Teddy continued her commitment to the "warp and woof" of education after she retired. She tutored young children in literacy programs, sponsored by the Toledo Public Library, at the Toledo Day Nursery downtown.  She knew children's literature and gladly shared it with the children.  She served on the founding committee of Bethany House, the long-term shelter for abused women and their children run by the Sisters of St. Francis since 1984. She stood firm on the importance of having a long-term shelter to give women the time they needed to get on their feet.  She volunteered for Women Helping Woman, a program at St. Mary's Church for women working hard to pass the GED.  "They were exceptionally bright women," she recalls, with great fondness. 
At the Old West End Festival a few years ago.
Teddy talking to an old neighbor friend. 

We walked up and down Robinwood, 
the street where we lived.


Now we share the new chapters in our lives.

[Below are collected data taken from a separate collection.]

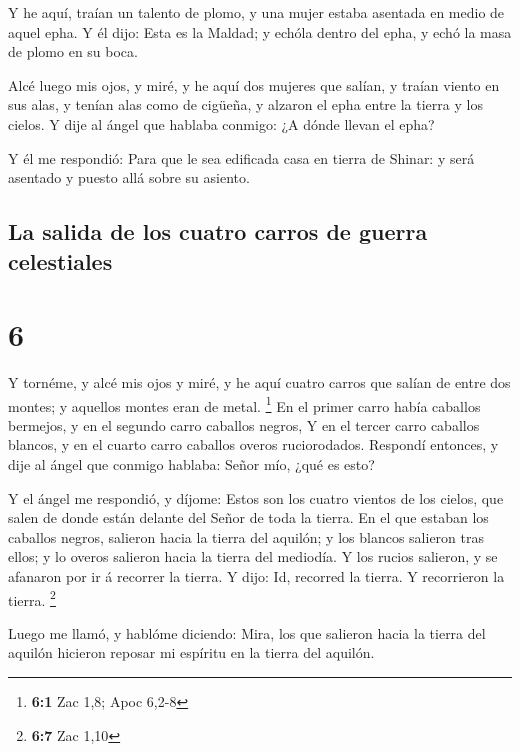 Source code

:  Y he aquí, traían un talento de plomo, y una mujer estaba
asentada en medio de aquel epha.  Y él dijo: Esta es la
Maldad; y echóla dentro del epha, y echó la masa de plomo en su boca.

 Alcé luego mis ojos, y miré, y he aquí dos mujeres que
salían, y traían viento en sus alas, y tenían alas como de cigüeña, y
alzaron el epha entre la tierra y los cielos.  Y dije al
ángel que hablaba conmigo: ¿A dónde llevan el epha?

 Y él me respondió: Para que le sea edificada casa en
tierra de Shinar: y será asentado y puesto allá sobre su asiento.

\hypertarget{la-salida-de-los-cuatro-carros-de-guerra-celestiales}{%
\subsection{La salida de los cuatro carros de guerra
celestiales}\label{la-salida-de-los-cuatro-carros-de-guerra-celestiales}}

\hypertarget{section-5}{%
\section{6}\label{section-5}}

 Y tornéme, y alcé mis ojos y miré, y he aquí cuatro
carros que salían de entre dos montes; y aquellos montes eran de metal.
\footnote{\textbf{6:1} Zac 1,8; Apoc 6,2-8}  En el primer
carro había caballos bermejos, y en el segundo carro caballos negros,
 Y en el tercer carro caballos blancos, y en el cuarto
carro caballos overos ruciorodados.  Respondí entonces, y
dije al ángel que conmigo hablaba: Señor mío, ¿qué es esto?

 Y el ángel me respondió, y díjome: Estos son los cuatro
vientos de los cielos, que salen de donde están delante del Señor de
toda la tierra.  En el que estaban los caballos negros,
salieron hacia la tierra del aquilón; y los blancos salieron tras ellos;
y lo overos salieron hacia la tierra del mediodía.  Y los
rucios salieron, y se afanaron por ir á recorrer la tierra. Y dijo: Id,
recorred la tierra. Y recorrieron la tierra. \footnote{\textbf{6:7} Zac
  1,10}

 Luego me llamó, y hablóme diciendo: Mira, los que
salieron hacia la tierra del aquilón hicieron reposar mi espíritu en la
tierra del aquilón.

Our children are grown and our grandchildren are thriving. We go to the Toledo Museum of Art, attend lectures at the Franciscan Center at Lourdes college, go to movies and art events, and attend the Toledo International Film Festival (TIFF). We lived on Robinwood Avenue when we were young mothers, and enjoy going to the Old West End Festival. We share a great admiration for Pope Francis, the freshness of his views, his openness to others, his love of our planet and its people everywhere. "Who are we to judge," he reminded us, and we talk about the transcendent application of this wisdom. 

Teddy is also a keen observer of our political life, a passionate democrat and Democrat, informed and thoughtful.  When we approach the subject of the 2016 presidential campaign and the descent into demagoguery, so fraught with emotion, she says these thoughts cross her mind: "Deliver us from evil" from the Lord's Prayer, and "treason."    

"Treason?" I ask. Okay,  we are talking about the Republican frontrunner whose name we can't even say.

"Yes, treason," Teddy answers.  "Because that ignominious egoist, cruel beyond belief, is betraying his country.  He is betraying the trust that we have in our leaders to defend America and to behave with dignity.  His name-calling, his impugning the character of people who are critics or that his fragile ego perceives as critics, is slanderous and treasonous."  

Wow, I think to myself. I think Teddy is on to something. There is something treasonous and blasphemous about the way he slanders the other candidates and people he doesn't like.  

"Maybe Trump should be arrested," I suggest.  Teddy lights up.  "Good idea, Fran!"  We're on the same page, even when we rant. Teddy keeps me on my toes. 

"I still have words in me," she says.  That's for sure! The wisdom of age, and of the ages.  A reminder that elder women have their own special ways of seeing the world, and lots of stories to tell.